• [The task] Among the lines below, count those containing the word "Block". Give the number only.

(Data records)
····················
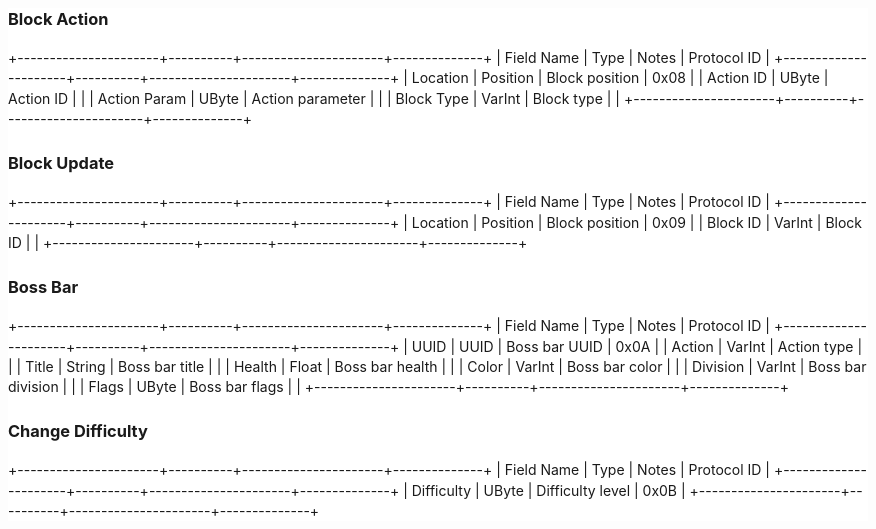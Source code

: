 ### Block Action
+----------------------+----------+----------------------+--------------+
| Field Name           | Type     | Notes                | Protocol ID  |
+----------------------+----------+----------------------+--------------+
| Location             | Position | Block position       | 0x08         |
| Action ID            | UByte    | Action ID            |              |
| Action Param         | UByte    | Action parameter     |              |
| Block Type           | VarInt   | Block type           |              |
+----------------------+----------+----------------------+--------------+

### Block Update
+----------------------+----------+----------------------+--------------+
| Field Name           | Type     | Notes                | Protocol ID  |
+----------------------+----------+----------------------+--------------+
| Location             | Position | Block position       | 0x09         |
| Block ID             | VarInt   | Block ID             |              |
+----------------------+----------+----------------------+--------------+

### Boss Bar
+----------------------+----------+----------------------+--------------+
| Field Name           | Type     | Notes                | Protocol ID  |
+----------------------+----------+----------------------+--------------+
| UUID                 | UUID     | Boss bar UUID        | 0x0A         |
| Action               | VarInt   | Action type          |              |
| Title                | String   | Boss bar title       |              |
| Health               | Float    | Boss bar health      |              |
| Color                | VarInt   | Boss bar color       |              |
| Division             | VarInt   | Boss bar division    |              |
| Flags                | UByte    | Boss bar flags       |              |
+----------------------+----------+----------------------+--------------+

### Change Difficulty
+----------------------+----------+----------------------+--------------+
| Field Name           | Type     | Notes                | Protocol ID  |
+----------------------+----------+----------------------+--------------+
| Difficulty           | UByte    | Difficulty level     | 0x0B         |
+----------------------+----------+----------------------+--------------+
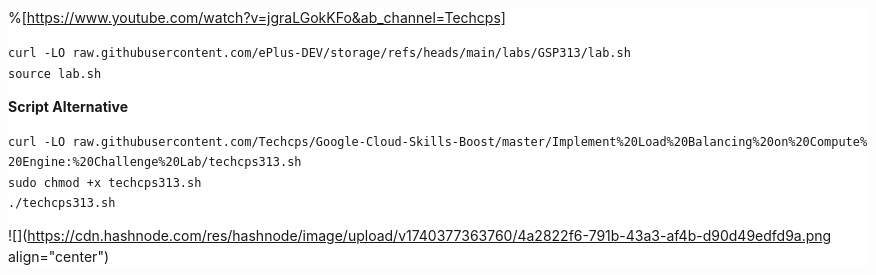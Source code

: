 %[https://www.youtube.com/watch?v=jgraLGokKFo&ab_channel=Techcps] 

```apache
curl -LO raw.githubusercontent.com/ePlus-DEV/storage/refs/heads/main/labs/GSP313/lab.sh
source lab.sh
```

**Script Alternative**


```apache
curl -LO raw.githubusercontent.com/Techcps/Google-Cloud-Skills-Boost/master/Implement%20Load%20Balancing%20on%20Compute%20Engine:%20Challenge%20Lab/techcps313.sh
sudo chmod +x techcps313.sh
./techcps313.sh
```

![](https://cdn.hashnode.com/res/hashnode/image/upload/v1740377363760/4a2822f6-791b-43a3-af4b-d90d49edfd9a.png align="center")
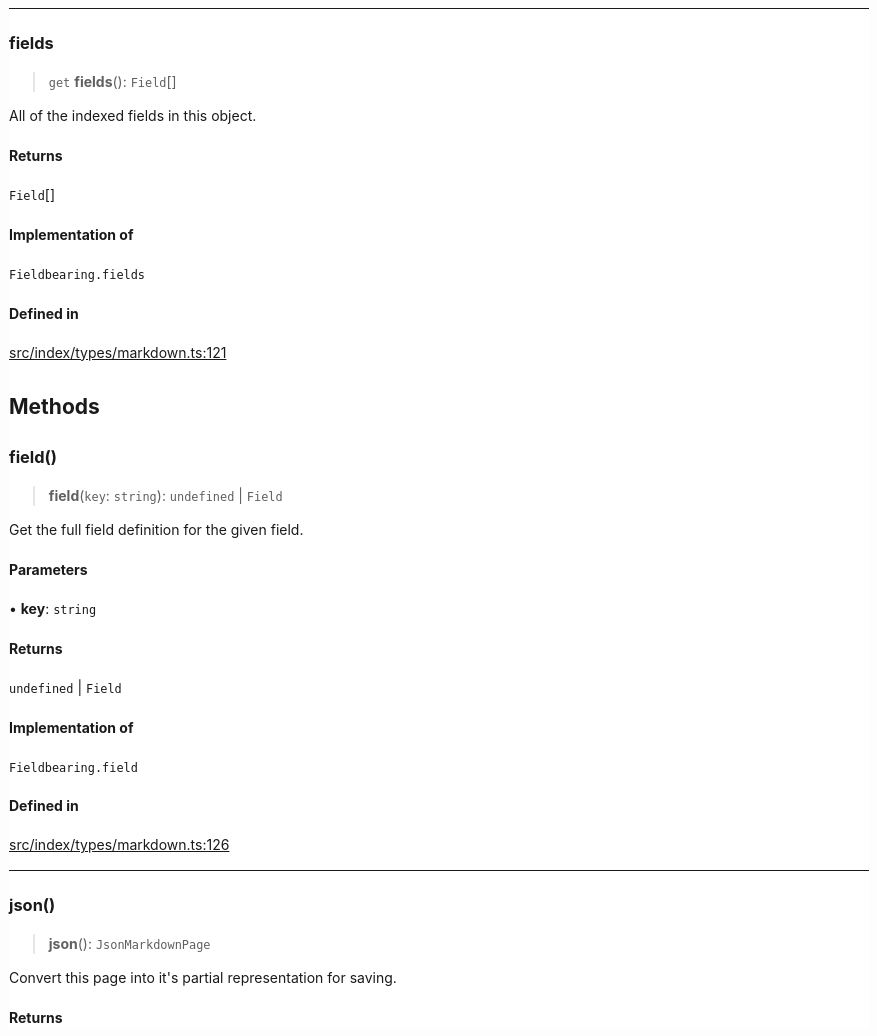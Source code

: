 ***

### fields

> `get` **fields**(): `Field`[]

All of the indexed fields in this object.

#### Returns

`Field`[]

#### Implementation of

`Fieldbearing.fields`

#### Defined in

[src/index/types/markdown.ts:121](https://github.com/blacksmithgu/datacore/blob/68b5529e5bdbcee81e7112d11ecb8c7d40cbb0f2/src/index/types/markdown.ts#L121)

## Methods

### field()

> **field**(`key`: `string`): `undefined` \| `Field`

Get the full field definition for the given field.

#### Parameters

• **key**: `string`

#### Returns

`undefined` \| `Field`

#### Implementation of

`Fieldbearing.field`

#### Defined in

[src/index/types/markdown.ts:126](https://github.com/blacksmithgu/datacore/blob/68b5529e5bdbcee81e7112d11ecb8c7d40cbb0f2/src/index/types/markdown.ts#L126)

***

### json()

> **json**(): `JsonMarkdownPage`

Convert this page into it's partial representation for saving.

#### Returns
····················
• [Result of this exercise] 6